David B. Hilder, a banking analyst at Morgan Stanley Dean Witter, said the deposit customers that card companies attract with high rates are not the most profitable for banks, anyway. "The value for the bank is really created by non-interest-bearing or low-interest-bearing customer accounts," he said.

"I would be a little more concerned if any of the card players were offering an Internet bank," he said, adding that American Express' gambit is of "potential significance to the traditional banks."

American Express' on-line bank offers money market and checking accounts, CDs, bill payments, personal loans, and debit cards. To make up for its lack of banking offices, American Express offers rebates of up to $72 a year for automated teller machine surcharges. Other perks include money market accounts with yields of 5% and interest-bearing checking.

"We have a fabulous brand, and the Internet offers us the opportunity to launch into banking," Alfred F. Kelly Jr., president of consumer card services at American Express, told American Banker after the program's start-up.

American Express declined to say how its banking initiative is going.

San Francisco-based NextCard has since its inception stated a desire to expand into on-line banking. It said none of the Internet banking initiatives so far offers people a compelling value proposition.

"Our intent is to redefine the banking experience for the Internet consumer," said Richard Goebel, vice president of business development at NextCard. "The banking industry has really not innovated all that much, and we think for that reason you haven't seen the same sort of adoption rates that you've seen at on-line brokerages."

Mr. Goebel would not elaborate on what NextCard is planning or when it might launch new products. He said it is looking into card products such as debit.
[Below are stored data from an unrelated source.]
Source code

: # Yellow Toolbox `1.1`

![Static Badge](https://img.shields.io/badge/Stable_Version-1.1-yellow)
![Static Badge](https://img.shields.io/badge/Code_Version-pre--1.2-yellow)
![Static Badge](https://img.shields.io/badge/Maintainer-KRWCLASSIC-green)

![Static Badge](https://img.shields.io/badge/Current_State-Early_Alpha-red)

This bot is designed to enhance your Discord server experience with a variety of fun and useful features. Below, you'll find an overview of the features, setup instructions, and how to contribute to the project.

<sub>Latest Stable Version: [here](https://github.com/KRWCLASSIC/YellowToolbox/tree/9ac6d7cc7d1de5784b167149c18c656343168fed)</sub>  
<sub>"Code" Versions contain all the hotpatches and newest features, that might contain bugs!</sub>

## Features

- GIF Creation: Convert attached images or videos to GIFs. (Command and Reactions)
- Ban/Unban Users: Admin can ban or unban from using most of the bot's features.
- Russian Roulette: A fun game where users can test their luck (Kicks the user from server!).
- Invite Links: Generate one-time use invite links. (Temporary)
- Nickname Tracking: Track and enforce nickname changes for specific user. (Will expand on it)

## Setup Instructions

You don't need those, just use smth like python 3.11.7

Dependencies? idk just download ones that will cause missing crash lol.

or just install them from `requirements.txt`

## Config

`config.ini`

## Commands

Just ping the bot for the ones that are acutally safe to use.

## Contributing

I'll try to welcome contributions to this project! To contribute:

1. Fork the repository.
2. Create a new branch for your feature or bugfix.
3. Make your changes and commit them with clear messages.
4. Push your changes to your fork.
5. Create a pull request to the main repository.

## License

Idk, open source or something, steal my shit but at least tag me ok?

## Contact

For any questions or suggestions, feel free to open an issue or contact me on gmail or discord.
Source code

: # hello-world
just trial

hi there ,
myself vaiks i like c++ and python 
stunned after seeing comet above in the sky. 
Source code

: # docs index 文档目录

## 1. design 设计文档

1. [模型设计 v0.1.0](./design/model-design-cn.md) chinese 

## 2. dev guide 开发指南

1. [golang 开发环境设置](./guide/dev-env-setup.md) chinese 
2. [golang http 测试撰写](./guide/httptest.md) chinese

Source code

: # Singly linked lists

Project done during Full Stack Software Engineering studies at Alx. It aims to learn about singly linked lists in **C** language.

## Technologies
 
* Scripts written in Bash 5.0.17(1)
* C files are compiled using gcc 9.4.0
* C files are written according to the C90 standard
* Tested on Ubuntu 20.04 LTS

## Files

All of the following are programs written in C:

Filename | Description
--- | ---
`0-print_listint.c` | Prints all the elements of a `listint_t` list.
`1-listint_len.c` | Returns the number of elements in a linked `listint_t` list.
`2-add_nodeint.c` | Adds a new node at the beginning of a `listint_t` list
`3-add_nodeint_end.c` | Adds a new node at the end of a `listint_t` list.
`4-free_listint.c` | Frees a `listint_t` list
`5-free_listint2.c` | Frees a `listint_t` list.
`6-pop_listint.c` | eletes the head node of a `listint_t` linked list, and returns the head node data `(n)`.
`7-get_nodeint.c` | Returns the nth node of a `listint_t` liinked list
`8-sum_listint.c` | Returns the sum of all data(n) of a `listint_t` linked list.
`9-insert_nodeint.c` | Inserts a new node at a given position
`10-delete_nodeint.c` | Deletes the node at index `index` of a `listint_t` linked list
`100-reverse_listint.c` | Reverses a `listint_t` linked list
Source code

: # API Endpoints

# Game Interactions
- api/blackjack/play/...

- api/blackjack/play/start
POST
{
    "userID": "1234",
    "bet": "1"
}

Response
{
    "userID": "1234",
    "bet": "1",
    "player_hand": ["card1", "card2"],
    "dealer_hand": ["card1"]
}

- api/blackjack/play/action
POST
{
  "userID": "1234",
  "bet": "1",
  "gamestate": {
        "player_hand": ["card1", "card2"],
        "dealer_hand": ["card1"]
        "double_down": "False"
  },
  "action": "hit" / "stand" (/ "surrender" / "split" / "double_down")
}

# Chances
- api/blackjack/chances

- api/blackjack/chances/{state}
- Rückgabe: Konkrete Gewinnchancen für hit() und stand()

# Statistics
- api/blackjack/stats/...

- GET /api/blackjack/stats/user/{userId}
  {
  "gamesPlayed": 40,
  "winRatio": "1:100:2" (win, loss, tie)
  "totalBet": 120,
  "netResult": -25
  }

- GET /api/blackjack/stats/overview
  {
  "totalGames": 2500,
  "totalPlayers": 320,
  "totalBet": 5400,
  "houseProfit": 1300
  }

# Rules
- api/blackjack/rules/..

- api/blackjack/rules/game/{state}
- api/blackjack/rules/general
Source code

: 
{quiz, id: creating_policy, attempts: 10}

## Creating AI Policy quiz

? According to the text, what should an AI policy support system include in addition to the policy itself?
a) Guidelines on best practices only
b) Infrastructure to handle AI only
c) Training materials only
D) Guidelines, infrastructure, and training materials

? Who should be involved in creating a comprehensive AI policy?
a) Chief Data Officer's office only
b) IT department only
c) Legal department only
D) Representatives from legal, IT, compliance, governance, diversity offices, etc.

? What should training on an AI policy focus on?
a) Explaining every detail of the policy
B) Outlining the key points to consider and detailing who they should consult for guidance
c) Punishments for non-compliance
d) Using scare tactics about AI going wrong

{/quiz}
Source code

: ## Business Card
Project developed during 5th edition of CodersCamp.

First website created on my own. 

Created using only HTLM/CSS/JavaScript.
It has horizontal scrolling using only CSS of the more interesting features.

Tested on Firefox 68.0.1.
Credit cards are a natural way to reach consumers initially, Mr. Goebel said, because you are "giving them money as opposed to asking them for money." That is why NextCard started out that way and plans to expand from there.

At the Bank Administration Institute Retail Delivery Conference last week in Miami Beach, NextCard founder and chief executive officer Jeremy Lent got into a debate with Frank Petrilli, president of the discount brokerage TD Waterhouse Group, about the long-term need for brick and mortar.

Mr. Petrilli said his branch network, approaching 200 offices, is "a must," having been instrumental in attracting on-line clients at costs well below industry averages. He described the physical complement to Internet services as "a permanent ad campaign."

Mr. Lent said he can foresee a day when "you don't need a physical presence for any element of financial services. Customers are becoming more and more comfortable" without in-person interactions, and when they need customer-service contact they will be able to get it on the Web.

NextCard recently began a provocative newspaper and magazine advertising campaign. One ad says, "Banks are History, What's next?" in graffito style across a traditional bank facade.

"What we mean by that is that the manner of how you bank is going to be changing," Mr. Goebel said. "And NextCard is going to be part of that."